Sword and boomerang right at the start. Aside from the four tools, you gain a variety of helpful spells through the dungeons.

Taking a page from older Zelda titles, the world of Rosarah is about what you'd expect - there's a forest area, a desert, a lava-filled mountain, a spooky area, all the usual video game biomes are here. I spent the first couple hours roaming a fair amount of it, obtaining some power-ups, learning some lore (this game has a fair amount of lore in it, too, if you're interested in reading), and generally building my checklist of places I'll have to revisit with new items. An awful lot was accomplished before ever setting foot in my first dungeon.

Befitting an adventure game of this style, there are puzzles aplenty, both in the world and in the dungeons. The Last Librarian has some excellent, although difficult, puzzles throughout the entire adventure. Many puzzles left me outright stumped - even after beating the game I have a few things left unsolved - which given the open structure is fine, as I could abandon it entirely in favor of some other endeavor for a while. Dungeons, as expected, revolve around a central theme or puzzle that, by the end, is thoroughly explored. No gimmicks that are revolutionary - dungeons range from laser puzzles to wind puzzles to figuring out how to light torches, but the difficulty of what you'll find is a lot higher than what you'd find from any Zelda title. The versatile nature of your toolkit allowed for a lot of inventive problems and solutions - the bombs can be moved by your boomerang, which can be held in place and ricochet your bow's arrows, which can teleport through thin obstacles. More than a couple of times I would say "wait, that was the intended solution?" as I pull off a truly ingenious trick shot.

For the strength of the puzzles, the combat is surprisingly lacking. Enemies take maybe too many hits to be fun, since the starting monsters outside of your hometown can take six attacks before going down. It's difficult to shake enemies off you if they get close, and you can't open your menu - for, say, a healing item - if you're in the invulnerability-after-getting-hit state. The vast majority of my fights were kiting with the bow or boomerang, a tedious process to say the least. One dungeon in particular had enemies popping out of the ground unseen, moving very quickly, and often you'd be forcibly moved into a place where they'd immediately be set upon you - a thoroughly unfair gotcha.

Also, the music is serviceable but forgettable. A single night theme for the entire map got a little repetitive. I didn't have a better lead-in or lead-out, so here's your three-sentence paragraph for that.

I personally liked the look of the game, but I realize it might be a bit too sparse on the pixels for some.

Probably the saddest thing about The Last Librarian is that it appears that nobody played it. Googling showed maybe a couple forum posts about it, and youtube videos are either from the dev, the demo, or one of those "indie spotlight" sort of video collections. Even conversations about this Itch bundle specifically don't seem to bring it up at all. This is not a small game - the store page pitches 10-20 hours, I spent 10 and could easily see 15 - and a lot of intelligence was put into it. But it looks like it was passed by the world.
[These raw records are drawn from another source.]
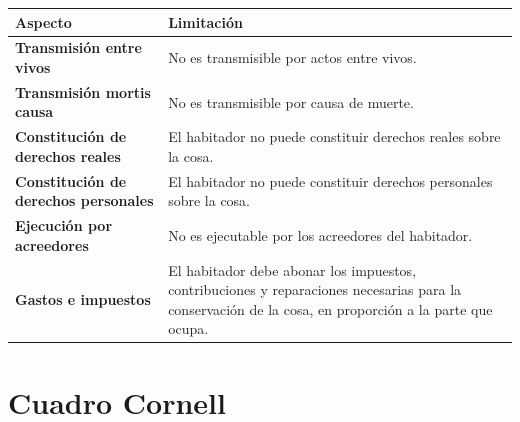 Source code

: \documentclass[12pt,oneside]{book}
\begin{document}
\begin{table}[H]
\centering
\begin{tabularx}{\textwidth}{
    >{\raggedright\arraybackslash}p{}
    >{\raggedright\arraybackslash}X
}
\toprule
\textbf{Aspecto} & \textbf{Limitación} \\
\midrule
\textbf{Transmisión entre vivos} & No es transmisible por actos entre vivos. \\
\textbf{Transmisión mortis causa} & No es transmisible por causa de muerte. \\
\textbf{Constitución de derechos reales} & El habitador no puede constituir derechos reales sobre la cosa. \\
\textbf{Constitución de derechos personales} & El habitador no puede constituir derechos personales sobre la cosa. \\
\textbf{Ejecución por acreedores} & No es ejecutable por los acreedores del habitador. \\
\textbf{Gastos e impuestos} & El habitador debe abonar los impuestos, contribuciones y reparaciones necesarias para la conservación de la cosa, en proporción a la parte que ocupa. \\
\bottomrule
\end{tabularx}
\end{table}

\section{Cuadro Cornell}
\end{document}
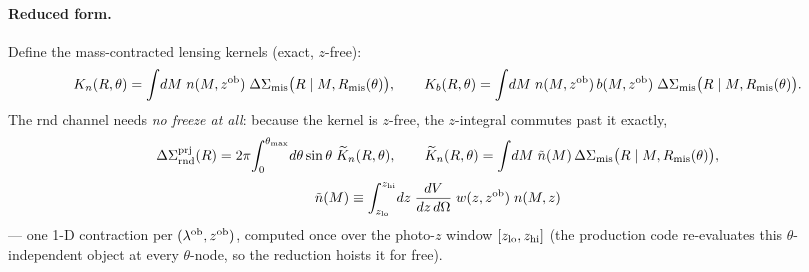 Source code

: \documentclass[a4paper, 11pt]{article}
\newcommand{\lob}{\lambda^{\rm ob}}
\newcommand{\zob}{z^{\rm ob}}
\newcommand{\DSprj}{\Delta\Sigma^{\rm prj}}
\newcommand{\DSmis}{\Delta\Sigma_{\rm mis}}
\newcommand{\Rmis}{R_{\rm mis}}
\begin{document}
\paragraph{Reduced form.} Define the mass-contracted lensing
kernels (exact, $z$-free):
\begin{equation}
K_n(R,\theta) = \int\!dM\; n(M,\zob)\;
\DSmis\big(R\mid M,\Rmis(\theta)\big),
\qquad
K_b(R,\theta) = \int\!dM\; n(M,\zob)\,b(M,\zob)\;
\DSmis\big(R\mid M,\Rmis(\theta)\big).
\label{eq:K_lens}
\end{equation}
The rnd channel needs \emph{no freeze at all}: because the kernel
is $z$-free, the $z$-integral commutes past it exactly,
\begin{equation}
\DSprj_{\rm rnd}(R)
= 2\pi\!\int_0^{\theta_{\max}}\! d\theta\sin\theta\;
\widetilde K_n(R,\theta),
\qquad
\widetilde K_n(R,\theta) = \int\!dM\;\tilde n(M)\,
\DSmis\big(R\mid M,\Rmis(\theta)\big),
\label{eq:rnd_exact}
\end{equation}
\begin{equation}
\tilde n(M) \equiv
\int_{z_{\rm lo}}^{z_{\rm hi}}\! dz\;
\frac{dV}{dz\,d\Omega}\;
w(z,\zob)\; n(M, z)
\label{eq:ntilde}
\end{equation}
--- one 1-D contraction per $(\lob,\zob)$, computed once over
the photo-$z$ window $[z_{\rm lo}, z_{\rm hi}]$ (the production
code re-evaluates this $\theta$-independent object at every
$\theta$-node, so the reduction hoists it for free).
\end{document}

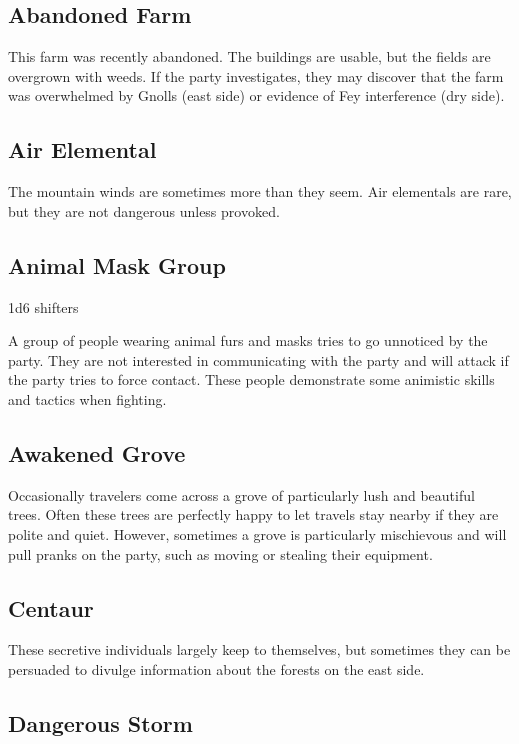 \subsection{Abandoned Farm}

This farm was recently abandoned.
The buildings are usable, but the fields are overgrown with weeds.
If the party investigates, they may discover that the farm was overwhelmed by Gnolls (east side) or evidence of Fey interference (dry side).

\subsection{Air Elemental}

The mountain winds are sometimes more than they seem.
Air elementals are rare, but they are not dangerous unless provoked.

\subsection{Animal Mask Group}

1d6 shifters

A group of people wearing animal furs and masks tries to go unnoticed by the party.
They are not interested in communicating with the party and will attack if the party tries to force contact.
These people demonstrate some animistic skills and tactics when fighting.

\subsection{Awakened Grove}

Occasionally travelers come across a grove of particularly lush and beautiful trees.
Often these trees are perfectly happy to let travels stay nearby if they are polite and quiet.
However, sometimes a grove is particularly mischievous and will pull pranks on the party, such as moving or stealing their equipment.

\subsection{Centaur}

These secretive individuals largely keep to themselves, but sometimes they can be persuaded to divulge information about the forests on the east side.

\subsection{Dangerous Storm}

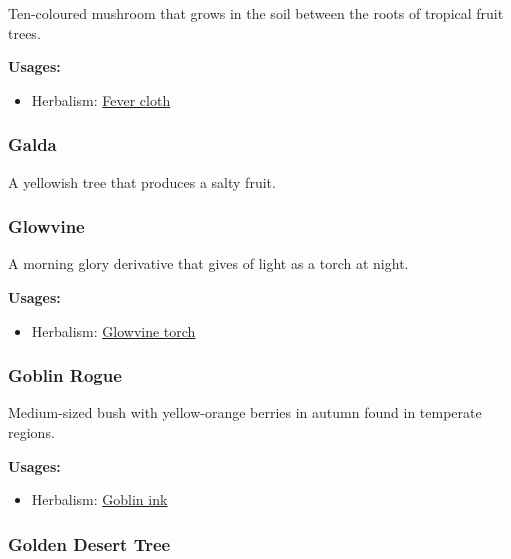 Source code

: Ten-coloured mushroom that grows in the soil between the roots of tropical fruit trees.

\vspace{5mm}

\textbf{Usages:}

\begin{itemize}[noitemsep]
\item[] Herbalism: \hyperref[Fever cloth]{Fever cloth}
\end{itemize}

\subsubsection{Galda}
\label{Galda}

A yellowish tree that produces a salty fruit.

\subsubsection{Glowvine}
\label{Glowvine}

A morning glory derivative that gives of light as a torch at night.

\vspace{5mm}

\textbf{Usages:}

\begin{itemize}[noitemsep]
\item[] Herbalism: \hyperref[Glowvine torch]{Glowvine torch}
\end{itemize}

\subsubsection{Goblin Rogue}
\label{Goblin Rogue}

Medium-sized bush with yellow-orange berries in autumn found in temperate regions.

\vspace{5mm}

\textbf{Usages:}

\begin{itemize}[noitemsep]
\item[] Herbalism: \hyperref[Goblin ink]{Goblin ink}
\end{itemize}

\subsubsection{Golden Desert Tree}
\label{Golden Desert Tree}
I know that's the fate of a lot of games. People already believe there's a video game oversaturation and they have no idea just how many video games exist out there - this bundle should be proof enough of that. So much work was put into each one of these games, and getting any notice at all is bound to be a miracle, much less a meaningful return. I liked this game enough that I actually beat the whole thing - thank goodness I had a backlog for scheduled posts - and it kind of hurt me, just a player, to realize I might be pretty alone in that.

I doubt this post on a forgettable site in particular is going to change anything about that, or give The Last Librarian the small-but-adoring fanbase I feel like it deserves. But I noticed it, tried it, played it. That's the least I can do for all the games here.

I enjoyed it. The Last Librarian is a good game.